Ergänzt sei an dieser Stelle noch, dass in den vergangenen Tagen auch die Commerzbank ihre Prognose nach oben angepasst hat und nun am Jahresende einen Goldpreis von 1.500 Dollar je Feinunze erwartet. Die Bayerische Landesbank wiederum geht von einer langfristigen Trendwende des Goldpreises aus, die bereits im vierten Quartal 2018 begonnen hat und die vor allem fundamental abgestützt sei und diese auch bleiben dürfte. Die dortigen Analysten haben ihre Kursziel für den Goldpreis ebenfalls erhöht, beispielsweise auf 1.550 Dollar je Feinunze für das vierte Quartal 2019.
Auf Seite 2: Goldnachfrage steigt dank Angst-getriebener Investmentnachfrage
Goldnachfrage steigt dank Angst-getriebener Investmentnachfrage
Noch vor wenigen Wochen war der Goldpreise kurzzeitig bis auf 1.270 Dollar je Feinunze gefallen. Zu erklären war das laut Goldman Sachs durch einen Rückgang bei den börsengehandelten Goldfonds aufgrund der geringen Marktvolatilität sowie der Verkäufe von Zentralbank-Gold durch Venezuela.
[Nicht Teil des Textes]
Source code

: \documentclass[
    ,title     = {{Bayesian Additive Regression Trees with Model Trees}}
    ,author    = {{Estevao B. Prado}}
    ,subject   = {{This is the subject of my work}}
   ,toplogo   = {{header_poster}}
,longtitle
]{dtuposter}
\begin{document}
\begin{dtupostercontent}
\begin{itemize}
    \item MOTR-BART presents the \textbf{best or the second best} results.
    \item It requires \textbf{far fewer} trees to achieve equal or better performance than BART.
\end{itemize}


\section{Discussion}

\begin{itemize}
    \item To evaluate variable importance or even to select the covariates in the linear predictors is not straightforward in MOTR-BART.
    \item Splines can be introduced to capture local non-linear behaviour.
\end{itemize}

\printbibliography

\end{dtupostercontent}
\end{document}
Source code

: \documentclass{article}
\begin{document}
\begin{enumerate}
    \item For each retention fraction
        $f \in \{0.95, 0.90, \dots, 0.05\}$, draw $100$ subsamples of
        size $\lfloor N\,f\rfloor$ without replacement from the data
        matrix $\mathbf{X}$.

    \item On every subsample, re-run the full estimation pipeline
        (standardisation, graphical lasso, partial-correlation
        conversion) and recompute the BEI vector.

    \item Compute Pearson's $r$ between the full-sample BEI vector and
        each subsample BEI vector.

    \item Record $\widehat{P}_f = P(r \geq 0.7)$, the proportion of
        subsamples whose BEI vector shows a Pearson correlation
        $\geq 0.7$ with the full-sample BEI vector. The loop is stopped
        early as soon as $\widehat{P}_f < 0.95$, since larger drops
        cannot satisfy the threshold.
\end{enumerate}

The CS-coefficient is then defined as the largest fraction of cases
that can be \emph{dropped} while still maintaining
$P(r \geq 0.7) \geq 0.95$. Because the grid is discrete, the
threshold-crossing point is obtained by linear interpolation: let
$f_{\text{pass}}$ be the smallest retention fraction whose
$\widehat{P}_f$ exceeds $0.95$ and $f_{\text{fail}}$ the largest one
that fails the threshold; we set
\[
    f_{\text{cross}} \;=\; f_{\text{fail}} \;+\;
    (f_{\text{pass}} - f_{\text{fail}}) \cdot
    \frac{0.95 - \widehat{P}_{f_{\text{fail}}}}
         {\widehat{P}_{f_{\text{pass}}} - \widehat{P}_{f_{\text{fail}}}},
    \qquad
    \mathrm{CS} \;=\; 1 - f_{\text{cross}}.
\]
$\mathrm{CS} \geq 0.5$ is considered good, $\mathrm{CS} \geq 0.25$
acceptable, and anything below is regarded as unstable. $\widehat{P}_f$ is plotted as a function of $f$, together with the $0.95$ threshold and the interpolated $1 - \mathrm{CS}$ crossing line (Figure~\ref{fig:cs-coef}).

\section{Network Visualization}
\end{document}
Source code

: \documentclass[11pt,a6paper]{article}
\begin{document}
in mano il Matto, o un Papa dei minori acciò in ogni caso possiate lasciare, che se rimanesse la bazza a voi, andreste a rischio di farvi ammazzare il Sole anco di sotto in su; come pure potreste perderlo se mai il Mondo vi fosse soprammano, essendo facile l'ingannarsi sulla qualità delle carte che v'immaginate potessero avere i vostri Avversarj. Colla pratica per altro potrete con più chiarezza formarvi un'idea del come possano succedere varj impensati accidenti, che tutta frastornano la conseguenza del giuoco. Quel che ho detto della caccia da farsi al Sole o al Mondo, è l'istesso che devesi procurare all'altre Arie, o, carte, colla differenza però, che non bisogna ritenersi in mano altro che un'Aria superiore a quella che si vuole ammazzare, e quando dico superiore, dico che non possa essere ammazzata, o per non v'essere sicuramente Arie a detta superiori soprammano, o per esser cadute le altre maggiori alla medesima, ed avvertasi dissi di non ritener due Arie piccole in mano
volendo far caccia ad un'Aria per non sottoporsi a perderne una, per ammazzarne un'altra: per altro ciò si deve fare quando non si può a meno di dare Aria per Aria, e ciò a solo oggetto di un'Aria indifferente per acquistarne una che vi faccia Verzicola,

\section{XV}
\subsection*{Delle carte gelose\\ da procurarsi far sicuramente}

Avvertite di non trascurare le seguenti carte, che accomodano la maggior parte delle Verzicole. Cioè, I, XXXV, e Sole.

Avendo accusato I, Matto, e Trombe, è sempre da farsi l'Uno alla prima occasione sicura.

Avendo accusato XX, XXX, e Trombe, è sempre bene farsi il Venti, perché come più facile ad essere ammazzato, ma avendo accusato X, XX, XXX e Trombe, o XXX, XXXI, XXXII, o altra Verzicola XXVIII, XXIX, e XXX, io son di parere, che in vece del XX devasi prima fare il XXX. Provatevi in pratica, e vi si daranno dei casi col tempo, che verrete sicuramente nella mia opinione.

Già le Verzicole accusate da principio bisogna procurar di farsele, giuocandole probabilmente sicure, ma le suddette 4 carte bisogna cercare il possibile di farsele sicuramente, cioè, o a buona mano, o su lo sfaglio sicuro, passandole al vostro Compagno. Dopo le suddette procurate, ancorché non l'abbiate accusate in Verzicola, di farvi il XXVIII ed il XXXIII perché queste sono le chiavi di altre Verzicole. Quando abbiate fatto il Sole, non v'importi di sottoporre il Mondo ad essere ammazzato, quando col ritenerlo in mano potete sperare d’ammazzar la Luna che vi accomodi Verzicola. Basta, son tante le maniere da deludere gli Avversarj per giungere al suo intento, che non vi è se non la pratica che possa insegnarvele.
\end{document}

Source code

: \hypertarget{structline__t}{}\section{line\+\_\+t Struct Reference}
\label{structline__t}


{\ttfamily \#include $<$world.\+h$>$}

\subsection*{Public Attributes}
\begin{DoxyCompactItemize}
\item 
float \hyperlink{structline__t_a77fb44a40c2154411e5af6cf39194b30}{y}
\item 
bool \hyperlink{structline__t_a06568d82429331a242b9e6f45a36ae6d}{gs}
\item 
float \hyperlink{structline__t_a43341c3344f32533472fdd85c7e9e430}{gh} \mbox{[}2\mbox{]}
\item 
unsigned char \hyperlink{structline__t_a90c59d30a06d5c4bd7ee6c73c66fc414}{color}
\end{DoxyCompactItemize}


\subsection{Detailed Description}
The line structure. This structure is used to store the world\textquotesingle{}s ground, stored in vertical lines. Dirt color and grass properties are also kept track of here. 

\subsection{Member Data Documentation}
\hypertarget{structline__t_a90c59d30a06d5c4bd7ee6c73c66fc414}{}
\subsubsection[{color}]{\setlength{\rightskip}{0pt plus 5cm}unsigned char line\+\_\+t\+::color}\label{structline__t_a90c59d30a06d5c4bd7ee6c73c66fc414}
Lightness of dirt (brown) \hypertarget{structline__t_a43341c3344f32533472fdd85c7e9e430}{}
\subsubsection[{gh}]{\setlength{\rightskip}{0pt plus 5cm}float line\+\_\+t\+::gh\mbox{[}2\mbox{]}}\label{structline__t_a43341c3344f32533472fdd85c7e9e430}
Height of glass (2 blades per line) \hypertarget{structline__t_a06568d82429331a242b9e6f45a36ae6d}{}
Doch inzwischen haben sich die Notierungen deutlich erholt und phasenweise kostete Gold mehr als 1.430 Dollar je Feinunze. Das wiederum ist laut der US-Investmentbank einem Anstieg der angstbedingten Nachfrage zu verdanken. Zu sehen sei das wiederum vor dem Hintergrund des Rückgangs bei den zehnjährigen Realzinsen in den USA, was zu einem starken Anstieg der spekulativen Nettopositionen an der COMEX geführt habe.
Der Auslöser für alles das sei eine Kombination aus wachsenden Wachstumssorgen in den entwickelten Ländern infolge des Handelskrieges der USA mit China gewesen, mehrere negative Überraschungen bei den US-Makrodaten sowie einer geldpolitisch wieder expansiver argumentierenden US-Notenbank.
Die skizzierte Entwicklung impliziere auch eine Rückkehr der negativen Korrelation zwischen Gold und den US-Realzinsen. Eine Verbindung, die im vergangenen Jahr noch größtenteils zusammengebrochen war. Wie man bereits in früheren Studien erklärt habe, sei in der Vergangenheit eine schwächere Korrelation zwischen den US-Realzinsen und dem Goldpreis in jenen Phasen zu beobachten gewesen, in denen die Fed die Leitzinsen erhöht. Doch sobald so ein Zinserhöhungszyklus ende, nehme diese Korrelation dann auch wieder zu. Nachdem die Fed anscheinend künftig wieder expansiver zu operieren scheine, geht man davon aus, dass sich die Korrelation zwischen den Realzinsen und dem Goldpreis wieder stark negativ korreliert entwickelt.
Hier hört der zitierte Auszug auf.